Die Wechseljahre sind für Frauen ein natürlicher, aber oft frustrierender und herausfordernder Prozess. Das Hormon-Ungleichgewicht, das normalerweise mit den Wechseljahren einhergeht, führt zu Nebenwirkungen wie Gewichtszunahme, Hitzewallungen, Gehirnnebel, Stimmungsschwankungen und vielem mehr. Der Übergang von der Prämenopause zur Perimenopause in die Wechseljahre ist für sich genommen schon schwer genug, aber es kann auch ein anderer Faktor ins Spiel kommen: die Insulinresistenz. 

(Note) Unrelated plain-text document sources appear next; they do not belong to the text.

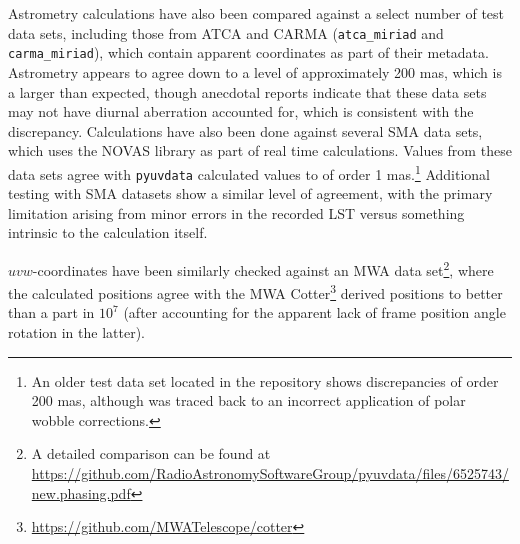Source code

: \documentclass[11pt, oneside]{article}
\begin{document}
Astrometry calculations have also been compared against a select number of test data sets, including those from ATCA and CARMA (\verb!atca_miriad! and \verb!carma_miriad!), which contain apparent coordinates as part of their metadata. Astrometry appears to agree down to a level of approximately 200 mas, which is a larger than expected, though anecdotal reports indicate that these data sets may not have diurnal aberration accounted for, which is consistent with the discrepancy. Calculations have also been done against several SMA data sets, which uses the NOVAS library as part of real time calculations. Values from these data sets agree with \texttt{pyuvdata} calculated values to of order 1 mas.\footnote{An older test data set located in the repository shows discrepancies of order 200 mas, although was traced back to an incorrect application of polar wobble corrections.} Additional testing with SMA datasets show a similar level of agreement, with the primary limitation arising from minor errors in the recorded LST versus something intrinsic to the calculation itself.

$uvw$-coordinates have been similarly checked against an MWA data set\footnote{A detailed comparison can be found at \url{https://github.com/RadioAstronomySoftwareGroup/pyuvdata/files/6525743/new.phasing.pdf}}, where the calculated positions agree with the MWA Cotter\footnote{\url{https://github.com/MWATelescope/cotter}} derived positions to better than a part in $10^7$ (after accounting for the apparent lack of frame position angle rotation in the latter).

%
% 


 
\end{document}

Insulinresistenz ist, wenn Ihre Zellen Insulin ignorieren, das den Blutzucker aus dem Blutkreislauf in die Zellen transportiert. Wenn Glukose nicht in Ihre Zellen gelangen kann, hängt sie in Ihrem Blut und verursacht einen hohen Blutzuckerspiegel. Hohe Blutzuckerspiegel signalisieren Ihrem Körper, mehr Insulin zu produzieren, um die gesamte Glukose loszuwerden. Dieser Zyklus führt zu hohem Blutzucker und hohen Insulinspiegeln (dh Hyperinsulinämie), was die Symptome der Menopause verschlimmern kann. 

Kann die Umstellung auf eine ketogene Ernährung den Übergang durch die Wechseljahre erleichtern? Welche Rolle spielt die Ernährung in diesem normalen Alterungsstadium? Studien zeigen, dass kohlenhydratarme Diäten Ihren Stoffwechsel, Ihren Hormonhaushalt, Ihre Stimmung und Ihre geistige Leistungsfähigkeit verbessern. Sie bekämpfen sogar die Insulinresistenz, was bedeutet, dass eine Ketodiät eine wichtige Taktik sein kann, um Ihre brutalsten Wechseljahrsbeschwerden auszutricksen.

Was ist Perimenopause und Menopause?

Das Erreichen der Wechseljahre geschieht nicht über Nacht. Wenn Frauen älter werden und sich dem Ende ihrer Menstruationszyklen nähern, durchlaufen sie Jahre des sogenannten „Übergangs in die Wechseljahre“. Die Perimenopause, das Stadium vor den Wechseljahren, tritt auf, wenn Frauen Mitte 40 bis Mitte 50 sind. Die Perimenopause kann zwischen fünf und zehn Jahren dauern. Während dieser Zeit können Menstruationszyklen unregelmäßig und unregelmäßig werden. Ein schwindender Vorrat an Eiern in Ihren Eierstöcken führt dazu, dass Ihr Körper weniger Östrogen produziert und freisetzt. Hormone, die mit Ihrem Menstruationszyklus zusammenhängen, nämlich Follikel-stimulierendes Hormon (FSH) und Luteinisierendes Hormon (LH), erreichen dann abnormale Werte. Die Wechseljahre treten offiziell auf, wenn Sie 12 Monate ohne Menstruationsperiode verbracht haben und den gesamten Übergangszyklus abgeschlossen haben. Möglicherweise spüren Sie jedoch die Nebenwirkungen der Wechseljahre von der Perimenopause bis nach den Wechseljahren (oder der Zeit) nach Menopause).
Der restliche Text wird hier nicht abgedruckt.